Uno sciopero delle lavoratrici salariate e delle disoccupate lancia una sfida ai sindacati

Sin dal primo momento questa lotta si è incontrata e ha trovato eco tra i licenziamenti massicci che stanno avvenendo nel Paese, così come nelle lotte delle lavoratrici per l’incremento del salario e contro i tagli al settore pubblico. Le insegnanti di scuola, le donne dell’Hospital Posadas, dell’Istituto di Tecnologia, del Ministero delle Finanze, le licenziate di Pepsi.Co, le terziarizzate di Latam e molte altre che si sono mobilitate negli ultimi mesi hanno partecipato attivamente alla costruzione del percorso e hanno sfidato apertamente i sindacati a chiamare allo sciopero, assieme a numerosi settori dell’assemblea.

Hanno risposto alla chiamata i sindacati dei docenti e ATE (Associazione dei Lavoratori dello Stato), convocando uno sciopero di 24 ore, mentre il sindacato dei camioneros ha convocato uno sciopero di due ore e alcuni dei suoi dirigenti si sono impegnati, come misura simbolica, a sostituire le donne di una mensa popoloare di quartiere, per favorirne la partecipazione alla mobilitazione. La CGT e la Corriente Federal della CGT, CTA (Central de Trabajadores de la Argentina), CTA Autónoma e la CTEP (Confederazione dei lavoratori dell’economia popolare) non hanno chiamato lo sciopero generale, ma hanno dato l’adesione, che si implementerà in forma differente in ogni settore.

Pur non avendo convocato lo sciopero generale, il risultato della pressione del movimento sui sindacati ha rafforzato la battaglia che le lavoratrici hanno condotto all’interno delle centrali, producendo in ogni caso un risultato storico. Dopo un ampio processo di mediazione si è deciso di lasciare da parte le fratture sindacali che “che appartengono al patriarcato” e non rappresentano la posizione della maggior parte delle donne interne agli stessi.
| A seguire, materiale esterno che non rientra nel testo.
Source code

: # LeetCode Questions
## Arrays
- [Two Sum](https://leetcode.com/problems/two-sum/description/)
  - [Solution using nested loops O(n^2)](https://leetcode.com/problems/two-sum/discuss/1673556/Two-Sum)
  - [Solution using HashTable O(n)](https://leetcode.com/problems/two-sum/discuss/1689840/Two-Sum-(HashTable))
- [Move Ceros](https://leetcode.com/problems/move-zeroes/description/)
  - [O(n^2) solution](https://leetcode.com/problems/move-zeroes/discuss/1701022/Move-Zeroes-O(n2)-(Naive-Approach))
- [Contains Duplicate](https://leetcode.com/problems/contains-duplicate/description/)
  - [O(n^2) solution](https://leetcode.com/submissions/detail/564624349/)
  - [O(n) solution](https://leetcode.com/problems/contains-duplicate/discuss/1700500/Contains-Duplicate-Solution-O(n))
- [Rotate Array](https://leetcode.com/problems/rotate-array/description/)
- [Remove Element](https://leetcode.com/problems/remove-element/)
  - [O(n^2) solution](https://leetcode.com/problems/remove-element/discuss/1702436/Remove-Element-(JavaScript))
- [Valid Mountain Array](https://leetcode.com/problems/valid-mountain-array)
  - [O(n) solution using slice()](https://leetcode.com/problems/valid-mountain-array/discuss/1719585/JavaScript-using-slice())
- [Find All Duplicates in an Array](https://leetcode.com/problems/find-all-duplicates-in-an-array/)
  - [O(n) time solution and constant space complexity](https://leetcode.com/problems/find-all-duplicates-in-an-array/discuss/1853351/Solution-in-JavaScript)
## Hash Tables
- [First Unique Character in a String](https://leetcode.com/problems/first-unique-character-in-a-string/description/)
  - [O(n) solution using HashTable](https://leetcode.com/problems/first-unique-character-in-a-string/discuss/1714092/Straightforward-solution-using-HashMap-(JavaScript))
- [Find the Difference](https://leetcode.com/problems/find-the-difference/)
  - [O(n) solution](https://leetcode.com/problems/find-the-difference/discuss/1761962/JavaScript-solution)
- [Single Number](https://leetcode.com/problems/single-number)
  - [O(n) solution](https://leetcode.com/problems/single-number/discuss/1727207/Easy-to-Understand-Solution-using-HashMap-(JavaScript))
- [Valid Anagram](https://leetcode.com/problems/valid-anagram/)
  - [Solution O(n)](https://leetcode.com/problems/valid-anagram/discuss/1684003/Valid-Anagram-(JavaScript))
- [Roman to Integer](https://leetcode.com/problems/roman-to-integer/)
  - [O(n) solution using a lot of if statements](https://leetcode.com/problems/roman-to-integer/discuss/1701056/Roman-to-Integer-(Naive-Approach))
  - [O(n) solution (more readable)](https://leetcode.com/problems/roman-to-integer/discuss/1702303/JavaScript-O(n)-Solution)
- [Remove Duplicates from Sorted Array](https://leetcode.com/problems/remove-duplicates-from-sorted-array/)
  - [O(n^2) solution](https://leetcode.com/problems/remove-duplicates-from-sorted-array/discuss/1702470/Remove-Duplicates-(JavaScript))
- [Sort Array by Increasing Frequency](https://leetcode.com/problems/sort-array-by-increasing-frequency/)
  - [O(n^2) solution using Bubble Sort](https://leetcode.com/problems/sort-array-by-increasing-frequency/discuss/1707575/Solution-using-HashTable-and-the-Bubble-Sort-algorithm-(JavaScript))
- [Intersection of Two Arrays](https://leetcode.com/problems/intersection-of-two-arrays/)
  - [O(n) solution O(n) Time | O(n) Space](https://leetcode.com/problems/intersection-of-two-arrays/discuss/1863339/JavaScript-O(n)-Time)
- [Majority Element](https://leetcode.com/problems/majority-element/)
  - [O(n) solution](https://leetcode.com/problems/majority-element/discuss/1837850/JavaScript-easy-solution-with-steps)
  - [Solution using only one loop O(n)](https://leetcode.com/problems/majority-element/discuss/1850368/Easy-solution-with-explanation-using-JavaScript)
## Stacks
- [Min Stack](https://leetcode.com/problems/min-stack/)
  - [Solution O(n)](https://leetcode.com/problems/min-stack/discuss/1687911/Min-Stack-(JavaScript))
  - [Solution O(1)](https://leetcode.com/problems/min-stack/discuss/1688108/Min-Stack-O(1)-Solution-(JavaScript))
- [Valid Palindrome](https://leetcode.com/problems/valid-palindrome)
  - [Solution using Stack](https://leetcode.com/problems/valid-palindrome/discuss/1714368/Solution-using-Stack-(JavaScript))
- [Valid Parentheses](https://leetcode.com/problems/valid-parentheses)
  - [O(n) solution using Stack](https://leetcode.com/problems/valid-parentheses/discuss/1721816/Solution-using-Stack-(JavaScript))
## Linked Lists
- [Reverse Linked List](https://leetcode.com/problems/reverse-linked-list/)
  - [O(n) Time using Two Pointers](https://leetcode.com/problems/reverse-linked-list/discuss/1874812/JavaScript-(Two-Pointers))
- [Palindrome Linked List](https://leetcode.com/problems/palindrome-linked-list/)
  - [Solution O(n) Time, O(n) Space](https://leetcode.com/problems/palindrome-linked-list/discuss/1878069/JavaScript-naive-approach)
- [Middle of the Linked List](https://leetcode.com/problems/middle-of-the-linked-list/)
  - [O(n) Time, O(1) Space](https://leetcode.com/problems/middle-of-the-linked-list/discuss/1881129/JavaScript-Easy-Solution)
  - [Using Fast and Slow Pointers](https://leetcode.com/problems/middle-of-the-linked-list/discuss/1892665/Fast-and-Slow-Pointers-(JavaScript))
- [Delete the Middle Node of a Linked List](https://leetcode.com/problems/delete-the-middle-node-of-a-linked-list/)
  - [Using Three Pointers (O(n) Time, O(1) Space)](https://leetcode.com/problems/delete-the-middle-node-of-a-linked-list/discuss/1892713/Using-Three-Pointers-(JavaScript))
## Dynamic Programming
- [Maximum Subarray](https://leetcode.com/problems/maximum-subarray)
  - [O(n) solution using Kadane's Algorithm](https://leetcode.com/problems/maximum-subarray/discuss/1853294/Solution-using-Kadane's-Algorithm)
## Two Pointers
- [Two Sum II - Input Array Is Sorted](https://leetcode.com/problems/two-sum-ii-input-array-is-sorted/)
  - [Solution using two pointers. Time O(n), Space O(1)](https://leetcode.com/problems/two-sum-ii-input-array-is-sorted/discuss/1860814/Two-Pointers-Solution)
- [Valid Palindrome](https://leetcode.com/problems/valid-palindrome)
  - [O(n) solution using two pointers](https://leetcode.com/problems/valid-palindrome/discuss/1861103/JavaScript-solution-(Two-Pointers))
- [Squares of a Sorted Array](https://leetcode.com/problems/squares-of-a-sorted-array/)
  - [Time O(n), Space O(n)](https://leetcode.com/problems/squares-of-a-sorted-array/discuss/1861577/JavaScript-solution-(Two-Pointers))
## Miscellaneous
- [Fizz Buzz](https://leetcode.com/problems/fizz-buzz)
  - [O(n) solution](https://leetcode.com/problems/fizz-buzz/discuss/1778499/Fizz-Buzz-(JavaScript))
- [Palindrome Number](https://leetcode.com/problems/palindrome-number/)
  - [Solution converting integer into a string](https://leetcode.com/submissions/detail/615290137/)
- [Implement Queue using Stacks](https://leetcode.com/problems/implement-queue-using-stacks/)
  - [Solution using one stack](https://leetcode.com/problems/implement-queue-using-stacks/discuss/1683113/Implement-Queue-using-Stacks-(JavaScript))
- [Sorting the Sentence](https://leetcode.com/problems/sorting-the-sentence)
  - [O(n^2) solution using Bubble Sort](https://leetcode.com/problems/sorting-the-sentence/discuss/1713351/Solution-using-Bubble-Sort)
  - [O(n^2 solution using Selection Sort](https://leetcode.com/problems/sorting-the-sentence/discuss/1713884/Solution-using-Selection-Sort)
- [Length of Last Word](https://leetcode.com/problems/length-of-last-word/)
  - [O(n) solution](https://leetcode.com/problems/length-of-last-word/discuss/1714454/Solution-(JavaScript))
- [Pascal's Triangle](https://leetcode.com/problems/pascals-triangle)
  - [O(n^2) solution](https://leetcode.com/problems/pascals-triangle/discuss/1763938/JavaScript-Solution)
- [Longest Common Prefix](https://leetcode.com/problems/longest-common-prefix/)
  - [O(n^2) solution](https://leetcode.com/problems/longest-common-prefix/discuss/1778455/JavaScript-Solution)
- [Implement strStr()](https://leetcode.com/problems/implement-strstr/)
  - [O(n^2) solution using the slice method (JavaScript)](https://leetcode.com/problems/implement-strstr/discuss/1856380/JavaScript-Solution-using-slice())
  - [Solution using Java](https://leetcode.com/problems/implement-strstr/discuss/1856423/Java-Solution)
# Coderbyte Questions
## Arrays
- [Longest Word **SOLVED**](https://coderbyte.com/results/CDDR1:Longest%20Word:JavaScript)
L’8 marzo, quindi, la terza parte del corteo sarà un grande spezzone sindacale unitario a conduzione femminile, aperto dai conflitti in corso.

8 marzo 2018

Nel 2018 in Argentina, ogni 29 ore una donna muore per violenza maschile, sotto gli occhi spesso indifferenti della giustizia e delle forze dell’ordine. Contro questo si esige una giustizia che blocchi il potere classista e patriarcale. Anche per questo la mobilitazione di quest’anno si annuncia straordinaria.

Dopo la repressione dello scorso anno è stata intavolato un fitto dibattito con il Ministero dell’Interno e la Prefettura per avere accesso al protocollo di sicurezza della giornata dell’8. Nonostante le promesse, non è ancora pervenuta alcuna notizia. Nel frattempo, le reti di avvocati e le reti per i diritti umani hanno già presentato le misure preventive e reso pubblici i meccanismi di autodifesa.

Martedì 6 marzo, in un’affollata conferenza stampa è stata presentata la giornata di mobilitazione: in Argentina e in altri 60 paesi in tutto il mondo le donne, lesbiche, trans, travestiti e corpi femminilizzati in modi molteplici scenderanno in piazza per difendere vite e diritti, desideri e autonomie.

A Buenos Aires la giornata di mobilitazioni partirà con un ruidazo generale alle 11 e un corteo che si preannuncia enorme e che inizierà alle 16. Anche dalle carceri si leverà un grido comune delle donne recluse per unirsi a quello di tutte le altre e far tremare la terra.